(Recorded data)

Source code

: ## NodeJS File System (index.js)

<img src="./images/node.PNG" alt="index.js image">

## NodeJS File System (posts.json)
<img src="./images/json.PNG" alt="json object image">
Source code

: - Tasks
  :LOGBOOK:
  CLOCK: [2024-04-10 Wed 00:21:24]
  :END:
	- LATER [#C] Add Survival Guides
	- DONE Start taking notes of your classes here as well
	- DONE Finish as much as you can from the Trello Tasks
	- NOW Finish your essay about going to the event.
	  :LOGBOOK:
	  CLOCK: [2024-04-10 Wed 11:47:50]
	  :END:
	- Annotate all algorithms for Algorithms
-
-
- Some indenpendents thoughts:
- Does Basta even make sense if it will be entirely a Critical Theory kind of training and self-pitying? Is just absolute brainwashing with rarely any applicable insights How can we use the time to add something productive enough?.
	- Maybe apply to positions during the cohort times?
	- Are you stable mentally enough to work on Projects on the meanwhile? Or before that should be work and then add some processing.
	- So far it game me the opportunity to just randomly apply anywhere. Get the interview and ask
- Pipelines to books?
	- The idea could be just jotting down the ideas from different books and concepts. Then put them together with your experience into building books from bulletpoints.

→ **Required action**
All entries above should be duplicated exactly, none omitted.

→ **Answer to this exercise**
Source code

: ## NodeJS File System (index.js)

<img src="./images/node.PNG" alt="index.js image">

## NodeJS File System (posts.json)
<img src="./images/json.PNG" alt="json object image">
Source code

: - Tasks
  :LOGBOOK:
  CLOCK: [2024-04-10 Wed 00:21:24]
  :END:
	- LATER [#C] Add Survival Guides
	- DONE Start taking notes of your classes here as well
	- DONE Finish as much as you can from the Trello Tasks
	- NOW Finish your essay about going to the event.
	  :LOGBOOK:
	  CLOCK: [2024-04-10 Wed 11:47:50]
	  :END:
	- Annotate all algorithms for Algorithms
-
-
- Some indenpendents thoughts:
- Does Basta even make sense if it will be entirely a Critical Theory kind of training and self-pitying? Is just absolute brainwashing with rarely any applicable insights How can we use the time to add something productive enough?.
	- Maybe apply to positions during the cohort times?
	- Are you stable mentally enough to work on Projects on the meanwhile? Or before that should be work and then add some processing.
	- So far it game me the opportunity to just randomly apply anywhere. Get the interview and ask
- Pipelines to books?
	- The idea could be just jotting down the ideas from different books and concepts. Then put them together with your experience into building books from bulletpoints.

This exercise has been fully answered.